The number of iterations t during each fitness assessment is a knob that adjusts the degree of exploitation in the algorithm. If t is very large, then we're doing more hill-climbing and thus more exploiting; whereas if t is very small, then we're spending more time in the outer algorithm and thus doing more exploring.

  • Constructor Details

    • GeneticAlgorithm

      public GeneticAlgorithm(T[] seeds)
      Constructor. The default selection strategy is tournament selection of size 3 and probability 0.95. Elitism is also used (the best chromosome is copied to next generation).
      Parameters:
      seeds - the initial population, which is usually randomly generated.
    • GeneticAlgorithm

      public GeneticAlgorithm(T[] seeds, Selection selection, int elitism)
      Constructor. By default, elitism is used (the best chromosome is copied to next generation).
      Parameters:
      seeds - the initial population, which is usually randomly generated.
      selection - the selection strategy.
      elitism - the number of best chromosomes to copy to new population. When creating new population by crossover and mutation, we have a big chance, that we will lose the best chromosome. Elitism first copies the best chromosome (or a few best chromosomes) to new population. The rest is done in classical way.

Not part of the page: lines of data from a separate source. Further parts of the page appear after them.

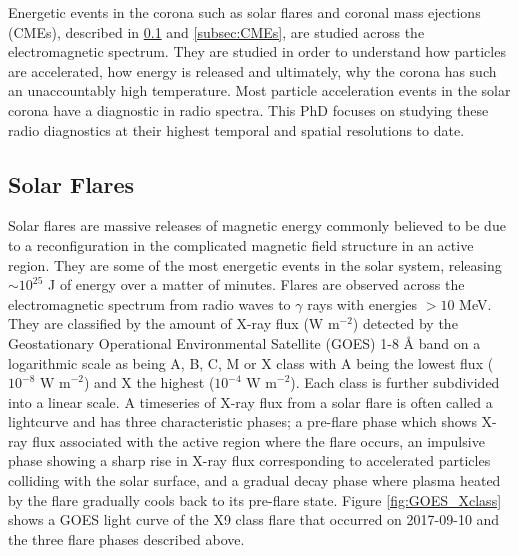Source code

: Energetic events in the corona such as solar flares and coronal mass ejections (CMEs), described in \ref{subsec:sf} and \ref{subsec:CMEs}, are studied across the electromagnetic spectrum. They are studied in order to understand how particles are accelerated, how energy is released and ultimately, why the corona has such an unaccountably high temperature.
Most particle acceleration events in the solar corona have a diagnostic in radio spectra. This PhD focuses on studying these radio diagnostics at their highest temporal and spatial resolutions to date.

\subsection{Solar Flares}
\label{subsec:sf}
Solar flares are massive releases of magnetic energy commonly believed to be due to a reconfiguration in the complicated magnetic field structure in an active region.  They are some of the most energetic events in the solar system, releasing $\sim 10^{25}$ J of energy over a matter of minutes. Flares are observed across the electromagnetic spectrum from radio waves to $\gamma$ rays with energies $> 10$ MeV. They are classified by the amount of X-ray flux (W m$^{-2}$) detected by the Geostationary Operational Environmental Satellite (GOES) 1-8 {\AA} band on a logarithmic scale as being A, B, C, M or X class with A being the lowest flux ($10^{-8} \mbox{ W m}^{-2}$) and X the highest ($10^{-4} \mbox{ W m}^{-2}$). Each class is further subdivided into a linear scale.
A timeseries of X-ray flux from a solar flare is often called a lightcurve and has three characteristic phases; a pre-flare phase which shows X-ray flux associated with the active region where the flare occurs, an impulsive phase showing a sharp rise in X-ray flux corresponding to accelerated particles colliding with the solar surface, and a gradual decay phase where plasma heated by the flare gradually cools back to its pre-flare state. Figure \ref{fig:GOES_Xclass} shows a GOES light curve of the X9 class flare that occurred on 2017-09-10 and the three flare phases described above.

Elitism can very rapidly increase performance of GA, because it prevents losing the best found solution.
  • Method Details

    • population

      public T[] population()
      Returns the population of current generation.
      Returns:
      the population of current generation.
    • setLocalSearchSteps

      public GeneticAlgorithm<T> setLocalSearchSteps(int t)
      Sets the number of iterations of local search for Lamarckian algorithm. Sets it be zero to disable local search.
      Parameters:
      t - the number of iterations of local search.
      Returns:
      this object.
    • getLocalSearchSteps

      public int getLocalSearchSteps()
      Gets the number of iterations of local search in Lamarckian algorithm.
      Returns:
      the number of iterations of local search for Lamarckian algorithm.
    • evolve

      public T evolve(int generation)
      Performs genetic algorithm for a given number of generations.
      Parameters:
      generation - the number of iterations.
      Returns:
      the best chromosome of last generation in terms of fitness.
    • evolve

      public T evolve(int generation, double threshold)
      Performs genetic algorithm until the given number of generations is reached or the best fitness is larger than the given threshold.
      Parameters:
      generation - the maximum number of iterations.
      threshold - the fitness threshold. The algorithm stops when a solution is found that satisfies minimum criteria.
      Returns:
      the best chromosome of last generation in terms of fitness.